[What the task asks]
This task calls for copying every line in the data below that contains the word "values".

##### Records #####

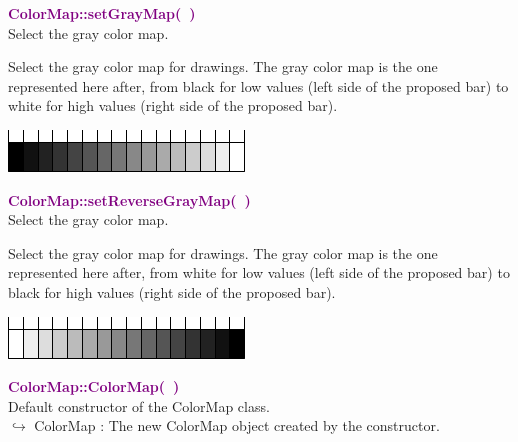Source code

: \textcolor{purple}{\textbf{ColorMap::setGrayMap(~)}}\label{ColorMap::setGrayMap()}\\
Select the gray color map.

Select the gray color map for drawings.
The gray color map is the one represented here after, from black for low values (left side of the proposed bar) to white for high values (right side of the proposed bar).
\begin{center}
\includegraphics{Figures/ProgrammingLanguage/GrayMap}
\end{center}

\textcolor{purple}{\textbf{ColorMap::setReverseGrayMap(~)}}\label{ColorMap::setReverseGrayMap()}\\
Select the gray color map.

Select the gray color map for drawings.
The gray color map is the one represented here after, from white for low values (left side of the proposed bar) to black for high values (right side of the proposed bar).
\begin{center}
\includegraphics{Figures/ProgrammingLanguage/ReverseGrayMap}
\end{center}

\textcolor{purple}{\textbf{ColorMap::ColorMap(~)}}\label{ColorMap::ColorMap()}\\
Default constructor of the ColorMap class.\\ \hspace*{10mm}$\hookrightarrow$ ColorMap : The new ColorMap object created by the constructor.

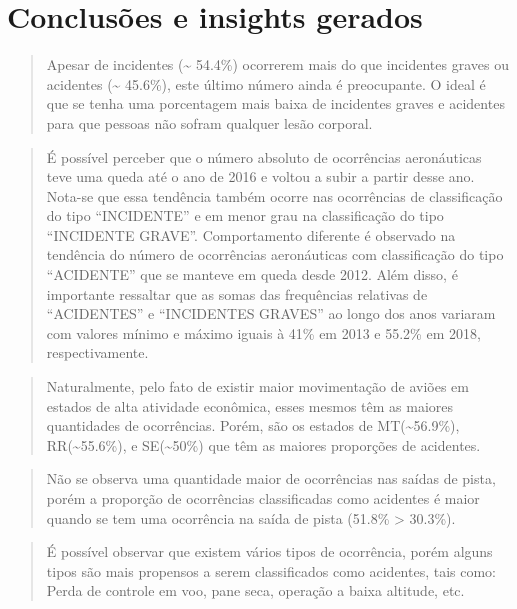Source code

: \documentclass[
]{article}
\begin{document}
\hypertarget{conclusuxf5es-e-insights-gerados}{%
\section{Conclusões e insights
gerados}\label{conclusuxf5es-e-insights-gerados}}

\begin{quote}
Apesar de incidentes (\textasciitilde{} 54.4\%) ocorrerem mais do que
incidentes graves ou acidentes (\textasciitilde{} 45.6\%), este último
número ainda é preocupante. O ideal é que se tenha uma porcentagem mais
baixa de incidentes graves e acidentes para que pessoas não sofram
qualquer lesão corporal.
\end{quote}

\begin{quote}
É possível perceber que o número absoluto de ocorrências aeronáuticas
teve uma queda até o ano de 2016 e voltou a subir a partir desse ano.
Nota-se que essa tendência também ocorre nas ocorrências de
classificação do tipo ``INCIDENTE'' e em menor grau na classificação do
tipo ``INCIDENTE GRAVE''. Comportamento diferente é observado na
tendência do número de ocorrências aeronáuticas com classificação do
tipo ``ACIDENTE'' que se manteve em queda desde 2012. Além disso, é
importante ressaltar que as somas das frequências relativas de
``ACIDENTES'' e ``INCIDENTES GRAVES'' ao longo dos anos variaram com
valores mínimo e máximo iguais à 41\% em 2013 e 55.2\% em 2018,
respectivamente.
\end{quote}

\begin{quote}
Naturalmente, pelo fato de existir maior movimentação de aviões em
estados de alta atividade econômica, esses mesmos têm as maiores
quantidades de ocorrências. Porém, são os estados de
MT(\textasciitilde56.9\%), RR(\textasciitilde55.6\%), e
SE(\textasciitilde50\%) que têm as maiores proporções de acidentes.
\end{quote}

\begin{quote}
Não se observa uma quantidade maior de ocorrências nas saídas de pista,
porém a proporção de ocorrências classificadas como acidentes é maior
quando se tem uma ocorrência na saída de pista (51.8\% \textgreater{}
30.3\%).
\end{quote}

\begin{quote}
É possível observar que existem vários tipos de ocorrência, porém alguns
tipos são mais propensos a serem classificados como acidentes, tais
como: Perda de controle em voo, pane seca, operação a baixa altitude,
etc.
\end{quote}
\end{document}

#####

[Response]
The gray color map is the one represented here after, from black for low values (left side of the proposed bar) to white for high values (right side of the proposed bar).
The gray color map is the one represented here after, from white for low values (left side of the proposed bar) to black for high values (right side of the proposed bar).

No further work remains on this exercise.